Due to the high risk associated with startup ventures, only a small percentage of startups succeed in discovering and implementing a successful startup venture. Specifically, only 1 in 10 startups manages to become profitable and sustainable for a period of more than five years [
2]. Naturally, researchers and practitioners have raised the question of what are the leading indicators of a successful business. The consensus is that success factors pertain to the quality of the founding team [
3], the timing of the venture, the desirability of the developed product or service, and aspects of the market that the latter is targeted towards [
4].
Recent surveys suggest that the number of startups is increasing rapidly, which is in accordance with the global expansion of the supporting startup ecosystem. Furthermore, startups are generating vast amounts of data through landing webpages, digitized presentations, business plans, and their activity on social media. At the same time, startups are becoming more specialized and complex in their business operations.

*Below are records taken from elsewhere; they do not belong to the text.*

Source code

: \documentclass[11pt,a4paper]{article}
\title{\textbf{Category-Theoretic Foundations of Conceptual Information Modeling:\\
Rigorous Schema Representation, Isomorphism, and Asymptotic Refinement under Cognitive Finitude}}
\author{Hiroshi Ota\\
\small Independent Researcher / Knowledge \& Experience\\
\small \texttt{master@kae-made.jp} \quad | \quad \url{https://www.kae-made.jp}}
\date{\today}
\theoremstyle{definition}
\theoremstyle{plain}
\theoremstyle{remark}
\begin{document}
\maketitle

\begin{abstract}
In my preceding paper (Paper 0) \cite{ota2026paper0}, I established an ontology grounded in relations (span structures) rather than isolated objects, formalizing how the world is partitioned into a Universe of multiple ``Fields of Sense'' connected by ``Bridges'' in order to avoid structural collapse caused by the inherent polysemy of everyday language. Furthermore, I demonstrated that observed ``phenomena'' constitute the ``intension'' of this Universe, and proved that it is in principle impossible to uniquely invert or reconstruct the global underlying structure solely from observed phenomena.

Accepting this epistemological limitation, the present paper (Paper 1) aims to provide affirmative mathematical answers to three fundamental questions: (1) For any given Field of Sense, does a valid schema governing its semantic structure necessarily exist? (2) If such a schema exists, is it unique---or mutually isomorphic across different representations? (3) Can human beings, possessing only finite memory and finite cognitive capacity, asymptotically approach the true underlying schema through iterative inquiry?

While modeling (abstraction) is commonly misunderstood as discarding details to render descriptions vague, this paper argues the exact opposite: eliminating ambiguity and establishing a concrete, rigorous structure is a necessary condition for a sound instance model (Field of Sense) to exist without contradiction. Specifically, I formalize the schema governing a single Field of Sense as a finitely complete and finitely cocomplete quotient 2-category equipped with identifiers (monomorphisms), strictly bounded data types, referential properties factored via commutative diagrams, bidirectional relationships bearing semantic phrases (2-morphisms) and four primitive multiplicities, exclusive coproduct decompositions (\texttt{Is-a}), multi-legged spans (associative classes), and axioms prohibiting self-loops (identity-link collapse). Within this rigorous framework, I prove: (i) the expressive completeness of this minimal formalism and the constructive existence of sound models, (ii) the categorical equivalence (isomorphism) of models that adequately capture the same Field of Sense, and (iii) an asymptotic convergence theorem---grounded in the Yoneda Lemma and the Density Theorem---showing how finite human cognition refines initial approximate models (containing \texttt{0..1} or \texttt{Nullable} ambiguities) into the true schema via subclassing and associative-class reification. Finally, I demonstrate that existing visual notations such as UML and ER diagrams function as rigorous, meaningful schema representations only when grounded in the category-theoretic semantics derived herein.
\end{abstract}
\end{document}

Furthermore, we must note that personality traits significantly influence entrepreneurship, which are depicted in many models, like the OCEAN (Big Five) Model, which is one of the most well-known models in the field [
5]. Openness and low neuroticism enhance risk tolerance and innovativeness. Conscientiousness and extroversion drive proactivity and achievement orientation, while emotional stability aids resilience. Extroversion and agreeableness improve leadership skills, and adaptability is linked to openness. Self-efficacy, associated with extroversion and conscientiousness, empowers challenge tackling. Successful entrepreneurs often exhibit high openness, conscientiousness, and extroversion, and low neuroticism. Understanding these traits helps identify strengths and improve the forecast of business success [
6].
The above facts will pose challenges to institutional investors, as the experts do not have the capability to keep track of the increasing number of startups and the vast amounts of data that they produce. Naturally, experts also have limited knowledge in science, technology, and business, which makes the evaluation of multiple specialized companies challenging. Due to these difficulties, the process of empirical startup evaluation is becoming more error-prone, costly, time-consuming, and ultimately, subjective. These challenges of the digital age are not limited to startup entrepreneurship but are universally imposed in multiple fields, including finance, healthcare, and technology.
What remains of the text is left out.